THE TASK: Would you please copy every line below that includes the string "entire"?

EXERCISE MATERIAL:
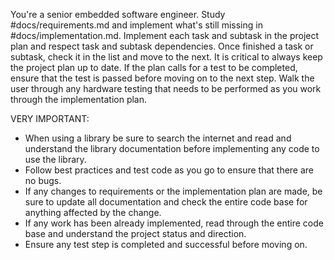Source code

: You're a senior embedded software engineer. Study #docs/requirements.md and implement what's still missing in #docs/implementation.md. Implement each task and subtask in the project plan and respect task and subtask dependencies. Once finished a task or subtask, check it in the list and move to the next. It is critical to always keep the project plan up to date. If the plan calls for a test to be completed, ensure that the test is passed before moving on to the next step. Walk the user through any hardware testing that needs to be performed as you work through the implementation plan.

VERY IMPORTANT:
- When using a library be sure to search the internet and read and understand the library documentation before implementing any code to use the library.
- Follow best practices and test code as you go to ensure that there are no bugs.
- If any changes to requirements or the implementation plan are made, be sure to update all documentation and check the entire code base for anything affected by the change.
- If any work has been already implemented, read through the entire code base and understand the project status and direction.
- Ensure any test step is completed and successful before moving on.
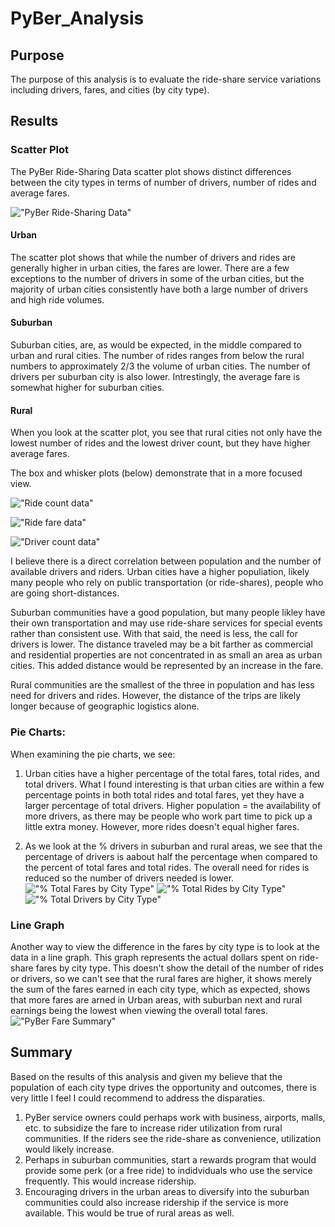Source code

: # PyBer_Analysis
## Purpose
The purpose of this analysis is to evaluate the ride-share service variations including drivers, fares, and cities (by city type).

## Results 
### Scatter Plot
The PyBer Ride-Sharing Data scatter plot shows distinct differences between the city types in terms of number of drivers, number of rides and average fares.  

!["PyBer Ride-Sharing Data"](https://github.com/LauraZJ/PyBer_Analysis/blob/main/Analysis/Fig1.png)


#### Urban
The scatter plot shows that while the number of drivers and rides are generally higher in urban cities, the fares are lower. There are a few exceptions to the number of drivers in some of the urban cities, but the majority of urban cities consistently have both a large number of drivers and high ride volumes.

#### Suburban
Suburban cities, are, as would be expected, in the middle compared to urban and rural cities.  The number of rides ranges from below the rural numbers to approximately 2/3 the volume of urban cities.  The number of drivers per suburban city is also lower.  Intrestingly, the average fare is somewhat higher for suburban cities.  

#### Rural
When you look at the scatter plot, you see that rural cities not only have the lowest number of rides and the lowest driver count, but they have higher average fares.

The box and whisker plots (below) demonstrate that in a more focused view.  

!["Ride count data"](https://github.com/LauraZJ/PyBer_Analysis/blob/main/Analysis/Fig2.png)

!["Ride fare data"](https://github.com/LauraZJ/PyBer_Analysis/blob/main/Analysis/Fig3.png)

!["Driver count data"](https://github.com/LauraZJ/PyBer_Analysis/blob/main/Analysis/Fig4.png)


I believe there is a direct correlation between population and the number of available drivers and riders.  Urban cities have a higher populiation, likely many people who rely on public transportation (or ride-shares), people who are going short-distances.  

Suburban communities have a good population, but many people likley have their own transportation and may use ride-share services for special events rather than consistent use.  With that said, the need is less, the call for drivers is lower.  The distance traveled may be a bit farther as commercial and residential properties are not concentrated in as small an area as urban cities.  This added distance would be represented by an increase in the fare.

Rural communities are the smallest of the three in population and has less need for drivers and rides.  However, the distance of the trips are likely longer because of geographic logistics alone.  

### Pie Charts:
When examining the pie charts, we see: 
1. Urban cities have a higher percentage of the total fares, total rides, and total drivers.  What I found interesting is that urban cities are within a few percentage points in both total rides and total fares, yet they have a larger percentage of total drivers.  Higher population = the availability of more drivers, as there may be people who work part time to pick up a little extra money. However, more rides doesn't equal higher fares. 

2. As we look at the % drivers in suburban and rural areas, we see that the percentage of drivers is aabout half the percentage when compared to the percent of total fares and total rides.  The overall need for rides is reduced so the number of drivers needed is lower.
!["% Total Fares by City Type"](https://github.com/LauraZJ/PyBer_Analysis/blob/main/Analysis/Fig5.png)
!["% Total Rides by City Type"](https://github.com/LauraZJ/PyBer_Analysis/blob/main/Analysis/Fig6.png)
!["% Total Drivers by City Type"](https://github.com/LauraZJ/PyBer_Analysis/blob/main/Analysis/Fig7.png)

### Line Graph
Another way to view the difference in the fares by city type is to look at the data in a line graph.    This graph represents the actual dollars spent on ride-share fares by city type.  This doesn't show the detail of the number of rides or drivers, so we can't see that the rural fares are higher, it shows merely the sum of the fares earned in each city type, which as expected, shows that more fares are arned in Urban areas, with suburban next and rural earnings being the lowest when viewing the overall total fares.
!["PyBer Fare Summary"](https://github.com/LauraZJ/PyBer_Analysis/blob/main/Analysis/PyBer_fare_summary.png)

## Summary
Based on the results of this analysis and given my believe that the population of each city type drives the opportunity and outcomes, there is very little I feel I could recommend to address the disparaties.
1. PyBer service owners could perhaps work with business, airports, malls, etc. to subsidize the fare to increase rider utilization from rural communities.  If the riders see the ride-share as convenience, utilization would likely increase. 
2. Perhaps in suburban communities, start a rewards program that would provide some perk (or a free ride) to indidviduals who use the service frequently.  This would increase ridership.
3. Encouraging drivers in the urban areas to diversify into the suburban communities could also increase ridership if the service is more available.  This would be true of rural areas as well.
==
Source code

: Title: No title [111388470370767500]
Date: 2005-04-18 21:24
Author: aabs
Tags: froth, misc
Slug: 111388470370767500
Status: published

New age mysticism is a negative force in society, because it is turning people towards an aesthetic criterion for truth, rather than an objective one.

TASK SOLUTION:
- If any changes to requirements or the implementation plan are made, be sure to update all documentation and check the entire code base for anything affected by the change.
- If any work has been already implemented, read through the entire code base and understand the project status and direction.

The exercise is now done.